SUPPLIED DATA START

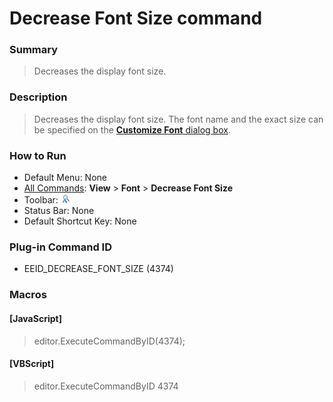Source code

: # Decrease Font Size command

### Summary

> Decreases the display font size.

### Description

> Decreases the display font size. The font name and the exact size can be
> specified on the [**Customize Font** dialog box](../../dlg/properties/font/index).

### How to Run

- Default Menu: None
- [All Commands](../tools/all_commands): **View** \> **Font** >
**Decrease Font Size**
- Toolbar: ![](../../images/decreasefontsize.gif)
- Status Bar: None
- Default Shortcut Key: None

### Plug-in Command ID

- EEID\_DECREASE\_FONT\_SIZE (4374)

### Macros

#### \[JavaScript\]

> editor.ExecuteCommandByID(4374);

#### \[VBScript\]

> editor.ExecuteCommandByID 4374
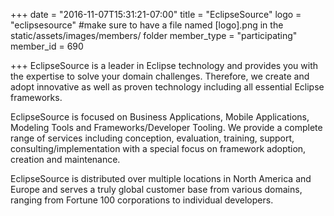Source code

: +++
date = "2016-11-07T15:31:21-07:00"
title = "EclipseSource"
logo = "eclipsesource" #make sure to have a file named [logo].png in the static/assets/images/members/ folder
member_type = "participating"
member_id = 690

+++
EclipseSource is a leader in Eclipse technology and provides you with the expertise to solve your domain challenges. Therefore, we create and adopt innovative as well as proven technology including all essential Eclipse frameworks.

EclipseSource is focused on Business Applications, Mobile Applications, Modeling Tools and Frameworks/Developer Tooling. We provide a complete range of services including conception, evaluation, training, support, consulting/implementation with a special focus on framework adoption, creation and maintenance.

EclipseSource is distributed over multiple locations in North America and Europe and serves a truly global customer base from various domains, ranging from Fortune 100 corporations to individual developers.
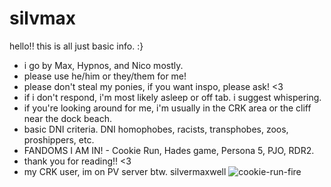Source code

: # silvmax
hello!! this is all just basic info. :}
* i go by Max, Hypnos, and Nico mostly.
* please use he/him or they/them for me!
* please don't steal my ponies, if you want inspo, please ask! <3
* if i don't respond, i'm most likely asleep or off tab. i suggest whispering.
* if you're looking around for me, i'm usually in the CRK area or the cliff near the dock beach.
* basic DNI criteria. DNI homophobes, racists, transphobes, zoos, proshippers, etc.
* FANDOMS I AM IN! - Cookie Run, Hades game, Persona 5, PJO, RDR2.
* thank you for reading!! <3
* my CRK user, im on PV server btw. silvermaxwell
![cookie-run-fire](https://github.com/user-attachments/assets/312a92b0-be69-406f-b54e-c88e97cbe7a4)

SUPPLIED DATA END

Search the data above for the word "basic". Copy each line it is in.

**SOLVED EXERCISE:**
hello!! this is all just basic info. :}
* basic DNI criteria. DNI homophobes, racists, transphobes, zoos, proshippers, etc.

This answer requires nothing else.